I tried various export statements and looked for a doubtful resource rc file or other config in /etc but the answer (porbably obvious enough) eludes me.

When set and export to reasonable values and to no value fail and there is nothing else odd reported by env then unset to the rescue.

Now back to looking at axiom and sproutcore as server-side JavaScript options.

Sunday, November 28, 2010

Epiphany Midori

I cannot hope to cover in one post what all can go wrong updating from Epiphany (Gecko) to Epiphany (webkit) - which is now just epiphany-browser in in the Ubuntu maverick universe.

I wondered that I had not left my linux install on this Winchester-free netbook in one piece.  The aptitude utility was a disaster. The dpkg appears unsuited to the load it now bears. /etc/inittab disappeared and I spent a lot of time at level 1 with a command prompt issuing telinit 0 and telinit 6.
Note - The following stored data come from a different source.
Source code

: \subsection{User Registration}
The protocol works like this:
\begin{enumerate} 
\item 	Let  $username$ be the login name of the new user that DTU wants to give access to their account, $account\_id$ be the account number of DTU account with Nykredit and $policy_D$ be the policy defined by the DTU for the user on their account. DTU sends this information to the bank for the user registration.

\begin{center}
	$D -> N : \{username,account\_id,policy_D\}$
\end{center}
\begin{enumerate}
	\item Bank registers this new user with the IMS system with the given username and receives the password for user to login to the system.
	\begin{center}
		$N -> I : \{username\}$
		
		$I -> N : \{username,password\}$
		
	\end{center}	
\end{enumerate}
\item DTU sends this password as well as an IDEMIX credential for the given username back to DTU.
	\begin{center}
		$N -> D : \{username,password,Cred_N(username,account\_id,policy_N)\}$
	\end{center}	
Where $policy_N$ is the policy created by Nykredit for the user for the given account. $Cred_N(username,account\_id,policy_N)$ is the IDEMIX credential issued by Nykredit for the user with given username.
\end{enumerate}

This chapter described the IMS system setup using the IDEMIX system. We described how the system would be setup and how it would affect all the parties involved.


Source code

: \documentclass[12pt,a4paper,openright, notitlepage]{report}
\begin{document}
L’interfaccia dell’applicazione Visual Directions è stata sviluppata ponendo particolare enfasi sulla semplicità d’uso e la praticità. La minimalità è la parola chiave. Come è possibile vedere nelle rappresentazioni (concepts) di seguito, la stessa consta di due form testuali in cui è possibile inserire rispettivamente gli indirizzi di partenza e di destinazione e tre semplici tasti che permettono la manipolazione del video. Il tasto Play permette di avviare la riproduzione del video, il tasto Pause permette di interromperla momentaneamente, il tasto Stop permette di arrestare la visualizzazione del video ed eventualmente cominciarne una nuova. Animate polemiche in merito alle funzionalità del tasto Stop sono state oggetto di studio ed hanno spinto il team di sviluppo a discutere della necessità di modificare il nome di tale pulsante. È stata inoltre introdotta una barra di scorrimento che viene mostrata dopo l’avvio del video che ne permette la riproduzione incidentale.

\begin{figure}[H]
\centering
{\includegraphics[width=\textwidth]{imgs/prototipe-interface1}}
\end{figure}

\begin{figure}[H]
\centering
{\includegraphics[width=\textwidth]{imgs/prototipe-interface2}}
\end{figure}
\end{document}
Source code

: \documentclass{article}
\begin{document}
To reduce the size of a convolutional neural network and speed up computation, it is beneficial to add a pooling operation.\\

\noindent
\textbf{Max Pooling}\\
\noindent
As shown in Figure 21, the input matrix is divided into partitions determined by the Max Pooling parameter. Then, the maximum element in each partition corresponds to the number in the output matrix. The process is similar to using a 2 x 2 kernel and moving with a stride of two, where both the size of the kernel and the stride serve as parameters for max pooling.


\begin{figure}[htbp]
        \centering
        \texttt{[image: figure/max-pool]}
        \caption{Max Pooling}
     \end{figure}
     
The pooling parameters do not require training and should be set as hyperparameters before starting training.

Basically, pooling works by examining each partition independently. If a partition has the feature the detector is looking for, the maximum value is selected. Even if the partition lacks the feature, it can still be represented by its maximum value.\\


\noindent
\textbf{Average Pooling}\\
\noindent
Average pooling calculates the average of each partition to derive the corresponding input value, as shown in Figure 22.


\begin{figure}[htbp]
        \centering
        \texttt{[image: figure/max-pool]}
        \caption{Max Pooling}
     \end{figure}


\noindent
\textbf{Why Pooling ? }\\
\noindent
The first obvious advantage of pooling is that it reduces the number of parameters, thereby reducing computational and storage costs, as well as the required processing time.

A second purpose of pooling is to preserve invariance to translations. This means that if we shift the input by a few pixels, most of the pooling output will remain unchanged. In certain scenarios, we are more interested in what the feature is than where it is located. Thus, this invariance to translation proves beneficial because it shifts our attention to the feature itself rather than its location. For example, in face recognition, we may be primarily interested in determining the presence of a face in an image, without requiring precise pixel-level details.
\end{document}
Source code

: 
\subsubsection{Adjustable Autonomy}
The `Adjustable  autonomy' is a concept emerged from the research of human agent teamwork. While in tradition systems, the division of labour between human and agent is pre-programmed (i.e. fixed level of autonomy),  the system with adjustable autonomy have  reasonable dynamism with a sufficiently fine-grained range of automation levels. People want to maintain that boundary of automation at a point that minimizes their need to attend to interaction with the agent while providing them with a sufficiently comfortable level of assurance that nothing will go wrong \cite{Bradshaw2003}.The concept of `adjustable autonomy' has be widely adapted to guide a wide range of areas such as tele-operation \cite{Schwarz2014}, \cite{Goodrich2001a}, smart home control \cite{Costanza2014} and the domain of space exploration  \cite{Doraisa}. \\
Could I have simply moved to Midori?  Well, that green gem gave me my first linux adware from a google link (popping open tabs.)

So I am posting this using Arora, having done a pkill on chrome, firefox and epiphany-browser.

Arora seems basically useable - while uzbl looks to be what I will use for a site-specific alternative to prism or chrome 'apps' on the desktop.

uzbl browser versus useable Arora

I was looking for user info (not programmer info) for the uzbl browser when I stumbled into a nasty thread in which a new user was attacked for not having read the README file.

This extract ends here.